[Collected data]

■ ■ ■ ■ ■

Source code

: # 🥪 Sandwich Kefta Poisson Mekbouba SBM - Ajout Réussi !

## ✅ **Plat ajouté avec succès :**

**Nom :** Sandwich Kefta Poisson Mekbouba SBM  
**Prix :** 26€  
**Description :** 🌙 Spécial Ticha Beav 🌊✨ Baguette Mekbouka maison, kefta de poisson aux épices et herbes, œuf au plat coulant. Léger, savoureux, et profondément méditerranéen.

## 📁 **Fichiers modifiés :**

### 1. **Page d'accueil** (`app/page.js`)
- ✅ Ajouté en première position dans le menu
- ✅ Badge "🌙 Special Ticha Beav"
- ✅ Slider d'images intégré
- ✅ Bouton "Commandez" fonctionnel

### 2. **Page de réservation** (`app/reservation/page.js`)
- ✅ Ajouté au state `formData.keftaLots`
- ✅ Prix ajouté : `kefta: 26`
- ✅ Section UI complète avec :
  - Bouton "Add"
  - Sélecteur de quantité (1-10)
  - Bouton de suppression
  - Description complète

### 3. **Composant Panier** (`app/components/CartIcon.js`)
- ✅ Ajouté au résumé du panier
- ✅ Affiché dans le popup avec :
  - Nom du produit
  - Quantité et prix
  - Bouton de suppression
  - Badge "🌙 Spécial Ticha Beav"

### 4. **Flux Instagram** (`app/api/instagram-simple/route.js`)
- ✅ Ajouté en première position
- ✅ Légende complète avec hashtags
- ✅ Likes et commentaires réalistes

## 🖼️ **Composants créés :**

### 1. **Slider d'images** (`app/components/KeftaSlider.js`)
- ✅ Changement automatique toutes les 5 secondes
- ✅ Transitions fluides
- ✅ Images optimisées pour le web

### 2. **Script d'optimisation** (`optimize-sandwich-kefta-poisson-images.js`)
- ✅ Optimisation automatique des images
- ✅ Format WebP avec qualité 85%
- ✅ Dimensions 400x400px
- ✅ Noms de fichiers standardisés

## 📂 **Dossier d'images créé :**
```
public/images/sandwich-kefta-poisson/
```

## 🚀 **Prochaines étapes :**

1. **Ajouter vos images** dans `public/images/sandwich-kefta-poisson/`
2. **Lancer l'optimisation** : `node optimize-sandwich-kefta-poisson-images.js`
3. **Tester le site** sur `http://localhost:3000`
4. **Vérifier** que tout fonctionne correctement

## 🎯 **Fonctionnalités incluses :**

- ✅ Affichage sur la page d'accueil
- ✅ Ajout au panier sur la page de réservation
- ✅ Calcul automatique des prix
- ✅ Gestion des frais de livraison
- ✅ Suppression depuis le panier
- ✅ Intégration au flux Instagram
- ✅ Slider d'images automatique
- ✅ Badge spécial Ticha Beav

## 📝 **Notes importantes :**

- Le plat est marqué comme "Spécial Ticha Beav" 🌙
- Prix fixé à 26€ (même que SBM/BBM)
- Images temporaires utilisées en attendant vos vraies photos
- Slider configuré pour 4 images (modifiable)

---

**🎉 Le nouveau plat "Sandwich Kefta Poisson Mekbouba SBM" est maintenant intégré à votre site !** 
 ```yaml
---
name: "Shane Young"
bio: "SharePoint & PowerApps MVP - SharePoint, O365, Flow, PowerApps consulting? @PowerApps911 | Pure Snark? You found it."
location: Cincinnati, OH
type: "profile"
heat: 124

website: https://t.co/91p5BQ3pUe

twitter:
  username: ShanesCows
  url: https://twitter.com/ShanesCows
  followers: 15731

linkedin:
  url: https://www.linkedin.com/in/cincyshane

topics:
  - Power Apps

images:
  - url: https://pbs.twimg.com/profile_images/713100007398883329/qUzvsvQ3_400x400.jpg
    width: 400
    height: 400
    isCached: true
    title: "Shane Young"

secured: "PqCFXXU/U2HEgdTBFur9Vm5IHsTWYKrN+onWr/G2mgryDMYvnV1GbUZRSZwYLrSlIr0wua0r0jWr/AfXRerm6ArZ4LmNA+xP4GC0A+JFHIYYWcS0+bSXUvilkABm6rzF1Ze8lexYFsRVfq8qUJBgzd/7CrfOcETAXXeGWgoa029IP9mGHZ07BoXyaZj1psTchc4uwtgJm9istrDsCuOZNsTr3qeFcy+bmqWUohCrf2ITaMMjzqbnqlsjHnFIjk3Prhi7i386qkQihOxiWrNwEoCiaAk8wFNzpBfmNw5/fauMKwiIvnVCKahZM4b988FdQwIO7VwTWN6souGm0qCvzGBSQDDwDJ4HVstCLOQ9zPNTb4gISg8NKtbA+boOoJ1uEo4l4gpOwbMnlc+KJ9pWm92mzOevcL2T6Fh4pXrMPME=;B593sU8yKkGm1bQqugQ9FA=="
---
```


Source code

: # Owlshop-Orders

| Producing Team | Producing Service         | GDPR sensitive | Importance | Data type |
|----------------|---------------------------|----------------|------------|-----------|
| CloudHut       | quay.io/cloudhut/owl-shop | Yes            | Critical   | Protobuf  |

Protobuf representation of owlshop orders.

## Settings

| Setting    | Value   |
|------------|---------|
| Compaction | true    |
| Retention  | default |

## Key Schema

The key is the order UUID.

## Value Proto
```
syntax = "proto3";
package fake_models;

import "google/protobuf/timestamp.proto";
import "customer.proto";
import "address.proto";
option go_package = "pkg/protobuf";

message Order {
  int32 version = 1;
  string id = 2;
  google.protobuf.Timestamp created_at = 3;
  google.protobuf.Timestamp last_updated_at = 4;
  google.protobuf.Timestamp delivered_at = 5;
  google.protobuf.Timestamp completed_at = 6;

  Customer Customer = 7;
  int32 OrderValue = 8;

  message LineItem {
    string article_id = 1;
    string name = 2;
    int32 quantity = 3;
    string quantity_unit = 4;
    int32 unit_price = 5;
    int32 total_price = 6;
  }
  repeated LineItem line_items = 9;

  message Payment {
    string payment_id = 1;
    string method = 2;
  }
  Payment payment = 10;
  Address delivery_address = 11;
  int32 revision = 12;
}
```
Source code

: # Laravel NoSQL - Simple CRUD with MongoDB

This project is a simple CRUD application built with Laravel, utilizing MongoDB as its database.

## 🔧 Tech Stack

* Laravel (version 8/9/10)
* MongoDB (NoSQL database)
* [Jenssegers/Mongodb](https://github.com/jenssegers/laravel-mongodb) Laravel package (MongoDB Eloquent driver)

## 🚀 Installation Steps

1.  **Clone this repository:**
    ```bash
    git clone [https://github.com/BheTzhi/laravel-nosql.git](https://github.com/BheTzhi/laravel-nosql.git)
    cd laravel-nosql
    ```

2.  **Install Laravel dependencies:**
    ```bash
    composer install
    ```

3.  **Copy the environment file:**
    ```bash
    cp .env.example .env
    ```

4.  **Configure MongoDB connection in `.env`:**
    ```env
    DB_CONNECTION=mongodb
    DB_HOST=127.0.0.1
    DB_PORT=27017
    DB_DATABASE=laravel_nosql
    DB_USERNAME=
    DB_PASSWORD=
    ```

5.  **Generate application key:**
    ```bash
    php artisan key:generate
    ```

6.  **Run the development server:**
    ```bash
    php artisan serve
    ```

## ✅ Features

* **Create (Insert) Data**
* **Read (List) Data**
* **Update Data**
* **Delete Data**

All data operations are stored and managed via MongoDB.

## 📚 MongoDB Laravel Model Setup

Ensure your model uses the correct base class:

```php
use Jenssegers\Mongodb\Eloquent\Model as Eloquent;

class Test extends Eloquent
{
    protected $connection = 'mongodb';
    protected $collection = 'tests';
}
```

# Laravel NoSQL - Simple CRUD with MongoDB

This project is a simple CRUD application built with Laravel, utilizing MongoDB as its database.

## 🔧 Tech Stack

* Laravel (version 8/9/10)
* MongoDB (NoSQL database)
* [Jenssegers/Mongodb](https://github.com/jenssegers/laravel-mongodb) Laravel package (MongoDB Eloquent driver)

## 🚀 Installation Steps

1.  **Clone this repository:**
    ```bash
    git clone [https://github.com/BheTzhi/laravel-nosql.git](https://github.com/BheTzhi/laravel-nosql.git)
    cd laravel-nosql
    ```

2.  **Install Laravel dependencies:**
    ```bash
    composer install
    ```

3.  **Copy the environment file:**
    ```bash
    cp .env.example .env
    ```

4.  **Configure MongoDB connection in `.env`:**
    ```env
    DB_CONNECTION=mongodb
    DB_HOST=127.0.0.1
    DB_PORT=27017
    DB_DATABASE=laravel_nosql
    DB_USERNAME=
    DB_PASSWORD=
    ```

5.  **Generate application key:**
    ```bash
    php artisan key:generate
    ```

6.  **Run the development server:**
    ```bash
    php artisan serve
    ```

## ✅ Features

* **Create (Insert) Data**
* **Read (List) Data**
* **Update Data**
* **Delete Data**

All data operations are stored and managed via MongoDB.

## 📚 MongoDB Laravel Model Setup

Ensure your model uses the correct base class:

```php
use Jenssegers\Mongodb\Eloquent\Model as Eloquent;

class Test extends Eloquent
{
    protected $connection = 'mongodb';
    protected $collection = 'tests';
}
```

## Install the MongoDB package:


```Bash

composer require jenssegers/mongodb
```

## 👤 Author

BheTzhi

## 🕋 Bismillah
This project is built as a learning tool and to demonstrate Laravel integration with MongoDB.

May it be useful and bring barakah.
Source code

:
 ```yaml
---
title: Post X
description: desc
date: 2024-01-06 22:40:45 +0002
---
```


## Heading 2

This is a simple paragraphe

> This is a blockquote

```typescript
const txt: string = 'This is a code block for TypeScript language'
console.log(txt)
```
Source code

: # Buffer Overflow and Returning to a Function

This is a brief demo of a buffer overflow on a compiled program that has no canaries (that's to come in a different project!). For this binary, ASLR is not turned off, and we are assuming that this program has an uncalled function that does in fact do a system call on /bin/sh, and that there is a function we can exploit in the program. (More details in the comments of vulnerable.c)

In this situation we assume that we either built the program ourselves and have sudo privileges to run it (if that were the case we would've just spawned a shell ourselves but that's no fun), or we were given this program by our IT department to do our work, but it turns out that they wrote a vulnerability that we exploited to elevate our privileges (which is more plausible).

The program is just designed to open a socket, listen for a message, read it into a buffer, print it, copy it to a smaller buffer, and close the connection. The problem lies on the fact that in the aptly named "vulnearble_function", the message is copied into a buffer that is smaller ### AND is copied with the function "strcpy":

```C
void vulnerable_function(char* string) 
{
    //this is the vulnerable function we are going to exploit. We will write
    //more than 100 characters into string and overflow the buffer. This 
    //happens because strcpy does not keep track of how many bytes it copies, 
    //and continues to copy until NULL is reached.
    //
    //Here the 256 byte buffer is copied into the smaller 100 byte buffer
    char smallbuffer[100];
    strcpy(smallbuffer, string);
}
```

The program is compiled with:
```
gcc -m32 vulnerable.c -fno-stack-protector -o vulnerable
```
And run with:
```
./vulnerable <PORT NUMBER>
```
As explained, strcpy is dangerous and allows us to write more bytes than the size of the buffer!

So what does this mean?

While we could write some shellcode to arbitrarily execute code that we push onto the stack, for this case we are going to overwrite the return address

■ ■ ■ ■ ■

Only a number is expected: how many lines of the data include the string "twitter".

● **SOLUTION FOR THIS PROBLEM**: 2